The transactions table provides two different interfaces for transaction data to help with this. You can configure the type of data to return using options and passing a splits option:

q('transactions').select('*').options({ splits: 'inline' });

There are two different options for splits: inline or grouped*. inline is the default, and will not return the "parent" transaction of a split transaction. It will only show you subtransactions of split transaction, and the result is a flat array of transactions. This lets you sum all the amounts of transactions and by default it will ignore the "parent" transaction.

grouped always returns the full split transaction (parent and subtransaction), no matter which part of it matched a filter. The returned data is also grouped so that transactions have a subtransactions property that lists them.

These two options gives you full control over how you want to handle split transactions.

* There is a third option as well, all, which returns both transactions and subtransactions in a flat list. You only need this if doing something advanced.

Searching transactions

Calling filter applies conditions to the query; only data that matches the given filters will be returned.

The keys of a filter object are the names of the fields (see Transaction) and the values are the condition. By default, it will perform an "is equal" but you can also provide various operators.
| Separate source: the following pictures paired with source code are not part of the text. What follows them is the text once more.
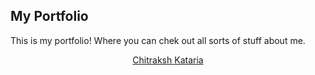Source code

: ## My Portfolio
This is my portfolio! Where you can chek out all sorts of stuff about me.
<p align="center"><a href="#">Chitraksh Kataria</a></p>

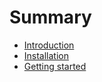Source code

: # Summary

* [Introduction](introduction.md)
* [Installation](install.md)
* [Getting started](start.md)
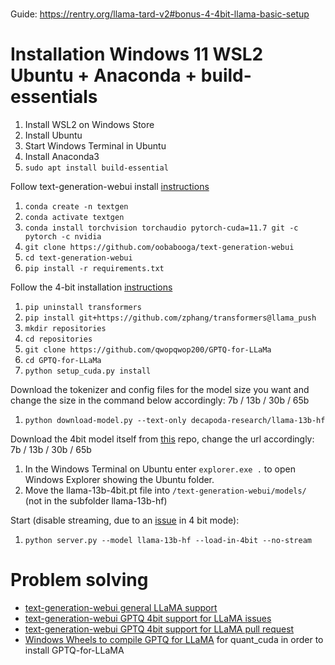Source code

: #
Guide: https://rentry.org/llama-tard-v2#bonus-4-4bit-llama-basic-setup

# Installation Windows 11 WSL2 Ubuntu + Anaconda + build-essentials
1. Install WSL2 on Windows Store
2. Install Ubuntu
3. Start Windows Terminal in Ubuntu
4. Install Anaconda3
5. `sudo apt install build-essential`

Follow text-generation-webui install [instructions](https://github.com/oobabooga/text-generation-webui)
1. `conda create -n textgen`
2. `conda activate textgen`
3. `conda install torchvision torchaudio pytorch-cuda=11.7 git -c pytorch -c nvidia`
4. `git clone https://github.com/oobabooga/text-generation-webui`
5. `cd text-generation-webui`
6. `pip install -r requirements.txt`

Follow the 4-bit installation [instructions](https://github.com/oobabooga/text-generation-webui/wiki/LLaMA-model#4-bit-mode)
1. `pip uninstall transformers`
2. `pip install git+https://github.com/zphang/transformers@llama_push`
3. `mkdir repositories`
4. `cd repositories`
5. `git clone https://github.com/qwopqwop200/GPTQ-for-LLaMa`
6. `cd GPTQ-for-LLaMa`
7. `python setup_cuda.py install`

Download the tokenizer and config files for the model size you want and change the size in the command below accordingly: 7b / 13b / 30b / 65b
1. `python download-model.py --text-only decapoda-research/llama-13b-hf`

Download the 4bit model itself from [this](https://huggingface.co/decapoda-research/llama-13b-hf-int4/tree/main) repo, change the url accordingly: 7b / 13b / 30b / 65b
1. In the Windows Terminal on Ubuntu enter `explorer.exe .` to open Windows Explorer showing the Ubuntu folder.
2. Move the llama-13b-4bit.pt file into `/text-generation-webui/models/` (not in the subfolder llama-13b-hf)

Start (disable streaming, due to an [issue](https://github.com/oobabooga/text-generation-webui/issues/147) in 4 bit mode):
1. `python server.py --model llama-13b-hf --load-in-4bit --no-stream`


# Problem solving

- [text-generation-webui general LLaMA support](https://github.com/oobabooga/text-generation-webui/issues/147)
- [text-generation-webui GPTQ 4bit support for LLaMA issues](https://github.com/oobabooga/text-generation-webui/issues/177)
- [text-generation-webui GPTQ 4bit support for LLaMA pull request](https://github.com/oobabooga/text-generation-webui/pull/206)
- [Windows Wheels to compile GPTQ for LLaMA](https://github.com/qwopqwop200/GPTQ-for-LLaMa/issues/11#issuecomment-1464958666) for quant_cuda in order to install GPTQ-for-LLaMA
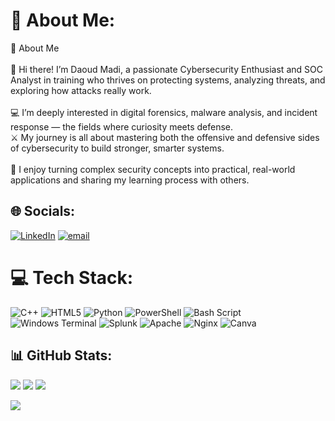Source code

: # 💫 About Me:
💫 About Me<br><br>👋 Hi there! I’m Daoud Madi, a passionate Cybersecurity Enthusiast and SOC Analyst in training who thrives on protecting systems, analyzing threats, and exploring how attacks really work.<br><br>💻 I’m deeply interested in digital forensics, malware analysis, and incident response — the fields where curiosity meets defense.<br>⚔️ My journey is all about mastering both the offensive and defensive sides of cybersecurity to build stronger, smarter systems.<br><br>🚀 I enjoy turning complex security concepts into practical, real-world applications and sharing my learning process with others.


## 🌐 Socials:
[![LinkedIn](https://img.shields.io/badge/LinkedIn-%230077B5.svg?logo=linkedin&logoColor=white)](www.linkedin.com/in/daoudabumadia975b6176) [![email](https://img.shields.io/badge/Email-D14836?logo=gmail&logoColor=white)](mailto:daoudjamalabumadi@gmail.com) 

# 💻 Tech Stack:
![C++](https://img.shields.io/badge/c++-%2300599C.svg?style=for-the-badge&logo=c%2B%2B&logoColor=white) ![HTML5](https://img.shields.io/badge/html5-%23E34F26.svg?style=for-the-badge&logo=html5&logoColor=white) ![Python](https://img.shields.io/badge/python-3670A0?style=for-the-badge&logo=python&logoColor=ffdd54) ![PowerShell](https://img.shields.io/badge/PowerShell-%235391FE.svg?style=for-the-badge&logo=powershell&logoColor=white) ![Bash Script](https://img.shields.io/badge/bash_script-%23121011.svg?style=for-the-badge&logo=gnu-bash&logoColor=white) ![Windows Terminal](https://img.shields.io/badge/Windows%20Terminal-%234D4D4D.svg?style=for-the-badge&logo=windows-terminal&logoColor=white) ![Splunk](https://img.shields.io/badge/splunk-%23000000.svg?style=for-the-badge&logo=splunk&logoColor=white) ![Apache](https://img.shields.io/badge/apache-%23D42029.svg?style=for-the-badge&logo=apache&logoColor=white) ![Nginx](https://img.shields.io/badge/nginx-%23009639.svg?style=for-the-badge&logo=nginx&logoColor=white) ![Canva](https://img.shields.io/badge/Canva-%2300C4CC.svg?style=for-the-badge&logo=Canva&logoColor=white)
## 📊 GitHub Stats:
![](https://github-readme-stats.vercel.app/api?username=DaoudAbuMadi3&theme=dark&hide_border=false&include_all_commits=false&count_private=false)
![](https://nirzak-streak-stats.vercel.app/?user=DaoudAbuMadi3&theme=dark&hide_border=false)
![](https://github-readme-stats.vercel.app/api/top-langs/?username=DaoudAbuMadi3&theme=dark&hide_border=false&include_all_commits=false&count_private=false&layout=compact)

![](https://visitcount.itsvg.in/api?id=DaoudAbuMadi3&icon=0&color=0)
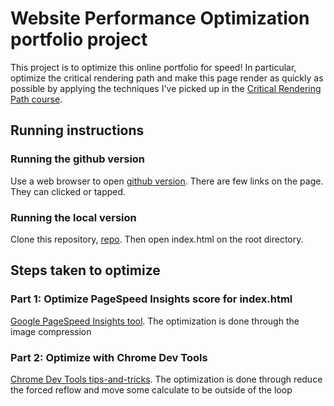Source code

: # Website Performance Optimization portfolio project

This project is to optimize this online portfolio for speed! In particular, optimize the critical rendering path and make this page render as quickly as possible by applying the techniques I've picked up in the [Critical Rendering Path course](https://www.udacity.com/course/ud884).

## Running instructions

### Running the github version
Use a web browser to open [github version](https://cmatthey.github.io/).
There are few links on the page. They can clicked or tapped.

### Running the local version
Clone this repository, [repo](https://cmatthey.github.io/cmatthey.github.io). Then open index.html on the root directory.

## Steps taken to optimize

### Part 1: Optimize PageSpeed Insights score for index.html
[Google PageSpeed Insights tool](https://developers.google.com/speed/pagespeed/insights/).
The optimization is done through the image compression

### Part 2: Optimize with Chrome Dev Tools
[Chrome Dev Tools tips-and-tricks](https://developer.chrome.com/devtools/docs/tips-and-tricks).
The optimization is done through reduce the forced reflow and move some calculate to be outside of the loop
An example:

q('transactions')
.filter({
'category.name': 'Food',
date: { $gte: '2021-01-01' },
})
.select('*');

The $gte operator on date returns transactions on or after 2021-01-01. Available operators are $eq, $lt, $lte, $gt, $gte, and $like.
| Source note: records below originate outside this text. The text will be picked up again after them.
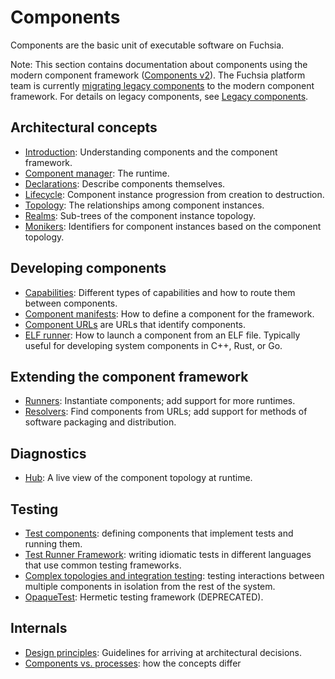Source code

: # Components

Components are the basic unit of executable software on Fuchsia.

Note: This section contains documentation about components using the modern
component framework ([Components v2][glossary-components-v2]).
The Fuchsia platform team is currently [migrating legacy components][migration]
to the modern component framework.
For details on legacy components, see [Legacy components][legacy-components].

## Architectural concepts

- [Introduction](introduction.md): Understanding components and the component
  framework.
- [Component manager](component_manager.md): The runtime.
- [Declarations](declarations.md): Describe components themselves.
- [Lifecycle](lifecycle.md): Component instance progression from creation to
  destruction.
- [Topology](topology.md): The relationships among component instances.
- [Realms](realms.md): Sub-trees of the component instance topology.
- [Monikers](monikers.md): Identifiers for component instances based on
  the component topology.

## Developing components

- [Capabilities](capabilities/README.md): Different types of capabilities and
  how to route them between components.
- [Component manifests](component_manifests.md): How to define a component for
  the framework.
- [Component URLs][doc-component-urls] are URLs that identify components.
- [ELF runner](elf_runner.md): How to launch a component from an ELF file.
  Typically useful for developing system components in C++, Rust, or Go.

## Extending the component framework

- [Runners](capabilities/runners.md): Instantiate components; add support for more
  runtimes.
- [Resolvers](capabilities/resolvers.md): Find components from URLs; add support for
  methods of software packaging and distribution.

## Diagnostics

- [Hub](hub.md): A live view of the component topology at runtime.

## Testing

- [Test components][test-components]:
  defining components that implement tests and running them.
- [Test Runner Framework][trf]:
  writing idiomatic tests in different languages that use common testing frameworks.
- [Complex topologies and integration testing][integration-testing]:
  testing interactions between multiple components in isolation from the rest of the
  system.
- [OpaqueTest](opaque_test.md): Hermetic testing framework (DEPRECATED).

## Internals

- [Design principles](design_principles.md): Guidelines for arriving at
  architectural decisions.
- [Components vs. processes](components_vs_processes.md): how the concepts differ

[doc-component-urls]: /docs/concepts/components/component_urls.md
[glossary-components-v2]: /docs/glossary.md#components-v2
[legacy-components]: /docs/concepts/components/v1/README.md
[migration]: /docs/contribute/open_projects/components/migration.md
[test-components]: /docs/concepts/testing/v2/test_component.md
[trf]: /docs/concepts/testing/v2/test_runner_framework.md
[integration-testing]: /docs/concepts/testing/v2/integration_testing.md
If you pass an array to a field, it will combine the conditions with $and:

q('transactions')
.filter({
date: [{ $gte: '2021-01-01' }, { $lte: '2021-12-31' }],
})
.select('*');

This is the same query but restricts it to transactions between 2021-01-01 and 2021-12-31. This could have been written as:

q('transactions')
.filter({
$and: [{ date: { $gte: '2021-01-01' } }, { date: { $lte: '2021-12-31' } }],
})
.select('*');

$and and $or takes an array and combines multiple conditions. For example, you could get transactions on multiple dates like this:

q('transactions')
.filter({
$or: [{ date: '2021-01-01' }, { date: '2021-01-02' }],
})
.select('*');

The above will return transactions on 2021-01-01 or 2021-01-02.